Items from a dataset
────────────────────────────────────────

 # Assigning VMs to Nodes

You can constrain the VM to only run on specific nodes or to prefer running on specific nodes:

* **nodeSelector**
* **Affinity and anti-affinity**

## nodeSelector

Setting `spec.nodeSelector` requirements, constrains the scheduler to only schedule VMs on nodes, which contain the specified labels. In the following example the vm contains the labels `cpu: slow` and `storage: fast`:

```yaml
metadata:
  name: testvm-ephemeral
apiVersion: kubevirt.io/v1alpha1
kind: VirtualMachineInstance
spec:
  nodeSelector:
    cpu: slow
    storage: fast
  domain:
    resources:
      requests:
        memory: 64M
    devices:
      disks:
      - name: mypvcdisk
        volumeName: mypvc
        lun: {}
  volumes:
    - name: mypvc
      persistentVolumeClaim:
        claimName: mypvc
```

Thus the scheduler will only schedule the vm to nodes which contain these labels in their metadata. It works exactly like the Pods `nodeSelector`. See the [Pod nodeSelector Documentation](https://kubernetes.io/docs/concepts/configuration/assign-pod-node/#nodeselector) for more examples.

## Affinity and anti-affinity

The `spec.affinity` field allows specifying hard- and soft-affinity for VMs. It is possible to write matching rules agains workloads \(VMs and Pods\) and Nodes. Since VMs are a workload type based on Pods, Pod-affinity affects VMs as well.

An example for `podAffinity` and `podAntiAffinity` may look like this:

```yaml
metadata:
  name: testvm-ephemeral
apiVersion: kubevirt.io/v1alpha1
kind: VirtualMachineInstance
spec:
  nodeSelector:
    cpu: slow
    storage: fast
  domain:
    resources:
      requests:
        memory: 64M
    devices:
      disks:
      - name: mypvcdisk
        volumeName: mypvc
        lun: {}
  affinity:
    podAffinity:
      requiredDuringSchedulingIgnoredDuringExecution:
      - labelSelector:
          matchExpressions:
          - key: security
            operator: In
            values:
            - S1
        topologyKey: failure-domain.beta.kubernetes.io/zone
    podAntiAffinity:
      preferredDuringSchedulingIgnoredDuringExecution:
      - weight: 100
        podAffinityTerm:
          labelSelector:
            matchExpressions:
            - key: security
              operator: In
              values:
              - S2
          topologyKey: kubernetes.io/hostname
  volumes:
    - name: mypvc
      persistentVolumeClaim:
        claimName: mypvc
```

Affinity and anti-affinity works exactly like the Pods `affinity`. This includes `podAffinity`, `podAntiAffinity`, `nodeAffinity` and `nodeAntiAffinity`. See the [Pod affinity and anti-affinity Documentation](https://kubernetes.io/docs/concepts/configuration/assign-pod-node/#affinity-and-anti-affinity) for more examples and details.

────────────────────────────────────────

## Exercise details
For the records above, state how many lines contain "configuration", and nothing more.

## Response below
2